En lo que no caen quienes observan el choque desde fuera es que ambos sectores no son tan antagónicos. Ni siquiera incompatibles. Al final, lo que están empujando ambos es al crecimiento global de una conciencia de identidad religiosa que a su modo considera que la forma de participación católica en la política practicada desde el final de la II Guerra Mundial ha quedado obsoleta. De ahí el hundimiento de los partidos demócrata-cristianos en numerosas democracias.
¿Significa esto una renuncia a la política? Hay significativos ejemplos puntuales en años recientes que indican que no. Al contrario. En 2005, Italia celebró un referéndum sobre bioética que en la práctica ampliaba los términos de la fecundación asistida. Los obispos italianos aconsejaron a sus fieles que, después de misa, dedicaran el domingo a disfrutar de una maravillosa jornada en vez de hacer cola para votar. La abstención fue tan alta que el referéndum fue declarado nulo y la ley no fue reformada. Más al norte, la identidad católica es una de las piezas clave de decisión de voto en las sucesivas elecciones en Polonia.
En Estados Unidos el voto católico dio en 2016 su apoyo a Donald Trump cuando antes se había decantado por Barack Obama en las dos victorias del presidente demócrata. ¿Por qué ahora apoyó a un millonario del juego divorciado varias veces frente a una abnegada esposa que perdonó en público la infidelidad —pública— de su marido? Aborto y matrimonio homosexual tienen mucho que ver. Por cierto, el único acto de la campaña, que no fuera un debate, donde ambos candidatos coincidieron fue en una cena presidida por el arzobispo de Nueva York, Timothy Dolan. Como los hijos de Zebedeo, Trump y Hillary Clinton se sentaron a su derecha e izquierda.

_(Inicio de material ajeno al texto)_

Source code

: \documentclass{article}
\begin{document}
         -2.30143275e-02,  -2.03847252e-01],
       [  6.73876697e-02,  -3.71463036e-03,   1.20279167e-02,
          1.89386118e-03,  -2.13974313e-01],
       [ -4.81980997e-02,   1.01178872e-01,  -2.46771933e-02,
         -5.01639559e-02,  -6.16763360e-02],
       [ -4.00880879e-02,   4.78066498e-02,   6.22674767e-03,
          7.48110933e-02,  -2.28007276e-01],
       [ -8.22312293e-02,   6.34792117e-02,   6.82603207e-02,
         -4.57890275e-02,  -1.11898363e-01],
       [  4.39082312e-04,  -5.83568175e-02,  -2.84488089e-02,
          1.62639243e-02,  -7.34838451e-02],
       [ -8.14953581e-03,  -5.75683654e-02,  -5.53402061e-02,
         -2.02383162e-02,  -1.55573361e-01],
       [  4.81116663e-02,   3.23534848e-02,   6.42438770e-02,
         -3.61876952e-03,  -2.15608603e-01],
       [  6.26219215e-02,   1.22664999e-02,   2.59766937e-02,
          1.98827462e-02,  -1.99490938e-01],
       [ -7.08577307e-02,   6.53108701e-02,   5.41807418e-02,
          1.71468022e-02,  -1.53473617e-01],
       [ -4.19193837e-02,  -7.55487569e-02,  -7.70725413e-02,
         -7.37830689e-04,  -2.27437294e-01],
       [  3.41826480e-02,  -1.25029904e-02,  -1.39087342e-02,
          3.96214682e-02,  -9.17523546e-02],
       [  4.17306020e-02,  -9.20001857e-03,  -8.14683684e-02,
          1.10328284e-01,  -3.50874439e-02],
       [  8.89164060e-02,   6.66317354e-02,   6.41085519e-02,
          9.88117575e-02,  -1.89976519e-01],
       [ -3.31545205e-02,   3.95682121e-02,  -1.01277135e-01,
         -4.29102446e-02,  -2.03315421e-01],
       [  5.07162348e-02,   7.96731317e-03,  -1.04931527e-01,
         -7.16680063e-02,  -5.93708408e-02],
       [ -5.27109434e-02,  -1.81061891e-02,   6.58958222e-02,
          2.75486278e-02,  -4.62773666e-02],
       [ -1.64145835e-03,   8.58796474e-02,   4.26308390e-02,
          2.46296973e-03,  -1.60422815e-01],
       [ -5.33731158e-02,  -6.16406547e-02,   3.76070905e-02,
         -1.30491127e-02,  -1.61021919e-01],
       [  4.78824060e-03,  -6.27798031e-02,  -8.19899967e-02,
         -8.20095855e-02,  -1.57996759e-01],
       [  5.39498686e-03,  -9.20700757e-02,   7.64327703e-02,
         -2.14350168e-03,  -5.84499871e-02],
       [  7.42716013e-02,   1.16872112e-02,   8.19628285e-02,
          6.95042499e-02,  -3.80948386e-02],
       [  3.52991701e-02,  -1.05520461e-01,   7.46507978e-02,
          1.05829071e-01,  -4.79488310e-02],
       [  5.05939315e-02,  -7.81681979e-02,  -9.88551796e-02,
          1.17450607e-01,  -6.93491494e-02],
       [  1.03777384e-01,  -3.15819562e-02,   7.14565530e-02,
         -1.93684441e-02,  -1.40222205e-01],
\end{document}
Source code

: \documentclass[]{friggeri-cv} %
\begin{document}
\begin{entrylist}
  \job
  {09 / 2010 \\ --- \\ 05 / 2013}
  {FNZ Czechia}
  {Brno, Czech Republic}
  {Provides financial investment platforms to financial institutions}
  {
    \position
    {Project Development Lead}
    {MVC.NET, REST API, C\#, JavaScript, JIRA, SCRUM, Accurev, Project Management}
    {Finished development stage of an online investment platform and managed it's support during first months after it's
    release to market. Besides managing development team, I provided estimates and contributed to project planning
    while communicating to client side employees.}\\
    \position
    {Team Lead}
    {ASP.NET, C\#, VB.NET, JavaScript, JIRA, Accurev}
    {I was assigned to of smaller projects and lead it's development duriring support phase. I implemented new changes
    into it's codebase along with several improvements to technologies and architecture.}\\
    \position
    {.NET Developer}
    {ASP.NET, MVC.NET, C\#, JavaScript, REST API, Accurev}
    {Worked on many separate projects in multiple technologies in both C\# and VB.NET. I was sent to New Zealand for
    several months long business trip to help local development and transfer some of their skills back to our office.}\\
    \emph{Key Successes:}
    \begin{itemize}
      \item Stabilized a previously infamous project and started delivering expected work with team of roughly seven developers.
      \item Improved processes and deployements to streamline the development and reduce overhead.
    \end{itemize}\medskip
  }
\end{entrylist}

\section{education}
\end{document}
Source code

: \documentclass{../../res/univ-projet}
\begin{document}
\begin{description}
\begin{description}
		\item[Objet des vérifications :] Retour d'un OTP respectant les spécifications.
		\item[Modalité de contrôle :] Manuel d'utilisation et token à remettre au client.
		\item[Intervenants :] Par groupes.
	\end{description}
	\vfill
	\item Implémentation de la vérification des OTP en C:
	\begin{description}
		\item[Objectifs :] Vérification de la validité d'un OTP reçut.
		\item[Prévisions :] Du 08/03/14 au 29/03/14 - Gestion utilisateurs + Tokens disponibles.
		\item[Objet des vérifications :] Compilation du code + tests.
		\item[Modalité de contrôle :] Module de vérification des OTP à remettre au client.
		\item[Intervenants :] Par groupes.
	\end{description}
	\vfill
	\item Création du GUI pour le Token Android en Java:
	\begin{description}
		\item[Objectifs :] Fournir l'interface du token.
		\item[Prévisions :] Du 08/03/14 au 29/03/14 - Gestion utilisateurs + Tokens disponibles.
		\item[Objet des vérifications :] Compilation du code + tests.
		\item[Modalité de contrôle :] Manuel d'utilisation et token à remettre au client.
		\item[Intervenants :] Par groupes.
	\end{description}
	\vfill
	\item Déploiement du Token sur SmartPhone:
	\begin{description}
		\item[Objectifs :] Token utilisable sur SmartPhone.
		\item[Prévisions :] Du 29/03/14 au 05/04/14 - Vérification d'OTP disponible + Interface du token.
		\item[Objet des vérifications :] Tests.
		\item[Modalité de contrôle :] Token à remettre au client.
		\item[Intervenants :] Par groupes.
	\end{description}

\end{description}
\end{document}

Es cierto que, como todo lo que sucede en la Iglesia católica, esta puesta en marcha identitaria en la esfera pública es un proceso muy lento, pero una vez iniciado resulta difícilmente reversible. En nuestra sociedad del corto plazo tal vez parezca irrelevante. O no. Por ejemplo, cuando Pablo Iglesias dice que “lo importante de verdad es que los católicos y todos los demás podamos ver y escuchar con más frecuencia a Francisco” tal vez no haya caído en la cuenta de que basta con que solamente los católicos que van a misa los fines de semana votaran a un mismo partido para que este obtuviera los mismos escaños que Podemos y sus socios. ¿Misericordia o justicia? Esa es la cuestión.